Traveling at the speed of love

July 4, 2016

A few weeks ago, America was struck by yet another tragedy: the mass shooting at Pulse in Orlando. To be honest, I'm typically pretty jaded to these types of events. As a self-described cynic who learned about terrorism on September 11th at age 9, experienced the explosion of pressure cooker bombs in my city a few years ago and listened to the world talk about a 20-year old killing kindergartners in my home state of Connecticut in 2012, I am more shocked by peace than violence.

 

 

That being said, the display of hatred that happened on June 12 struck me in a different way. Although I don't have much of a personal connection to Orlando, one of my fellow OEG teachers named Colleen does. Orlando is her home and her heart but she's physically in Thailand until next spring. She had to make a difficult choice: go home to be with the people she loves in Florida and leave her teaching position here, or stay in this bubble of "mai pen rai," where few people even knew what occurred on that terrible night.

 

I don't live particularly close to Colleen. She's about an 11-hour bus ride away, down in Nakhon Si Thammarat, across the peninsula from the tourist haven of Phuket. When I thought about what she must have been feeling in the days immediately after the attack in her city, I wanted to cancel school for the week and teleport to her doorstep. Everyone knows what it's like to wish you could help someone you care about while distance, time and other external factors stand in the way.

 

Being the strong and inspirational woman she is, Colleen thought of a way to process the event from afar while teaching young Thai people about life and love. She shared the news of the Pulse nightclub shooting with her secondary school students and asked them to write letters of love to the families suffering in Orlando. Fortunately, LGBTQ culture is relatively accepted in Thailand, way more so than I've ever seen in any American middle school.

 

Colleen reached out to our OEG network to see if anyone else was interested. I quickly followed her lead and even asked another teacher in my program to join. While it was initially difficult for some students to understand what I was talking about and showing them news clips of, I ended up bringing a folder that was bursting with cards, drawings and letters - I literally had to tape it closed to contain all of the papers - to Colleen when I saw her the following weekend in Bangkok.

 

One of my students from 10th grade wrote, "Life is hard. In the life, you will meet some of the worst things in your life but no matter what, there will be someone on your side. But if you don't have anyone, there will always be someone in your heart and there will always be the people of the world.
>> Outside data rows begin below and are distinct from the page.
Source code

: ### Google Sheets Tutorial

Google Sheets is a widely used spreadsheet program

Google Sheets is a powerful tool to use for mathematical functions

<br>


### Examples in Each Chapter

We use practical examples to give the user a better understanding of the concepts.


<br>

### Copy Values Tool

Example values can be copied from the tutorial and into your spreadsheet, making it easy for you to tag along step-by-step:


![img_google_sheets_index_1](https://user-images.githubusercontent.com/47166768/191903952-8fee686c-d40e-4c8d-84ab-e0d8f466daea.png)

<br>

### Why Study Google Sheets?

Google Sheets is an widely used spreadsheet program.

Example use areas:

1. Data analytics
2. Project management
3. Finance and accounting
We will take your sadness away and we will share your feelings to the world so you won't carry it alone. My name is not important because this paper is the message from everyone in the world."

 

 

Here are a few more of my favorite messages that students at Chonradsadornumrung School shared with people in Orlando.

 

 

 

Colleen told me a story about one of the classes where she discussed this difficult subject and asked students if they should be able to love anyone they want and why they felt the way they did.

 

One young boy answered, "Yes of course, because love has no rules."

 

That response touched us both deeply because it's so true. Love is love is love is love. You feel love in your heart and in your soul. Love is part of being human, no matter who you are or where you live or what you've been through.

 

Another facet of love was confirmed for me during this emotionally trying week: love is universal. The majority of my students hadn't heard about the shooting before I broached the topic. Many had no idea where Orlando was. But despite those facts, the idea of showing fellow humans that peace still existed in the world was easy to comprehend.

 

When everything in your world seems like it's falling apart and you're struggling to find motivation to keep going, look at the people who surround you and lift you up. There is still good in the world. Say it out loud: Love is universal and love has no rules and love knows no distance.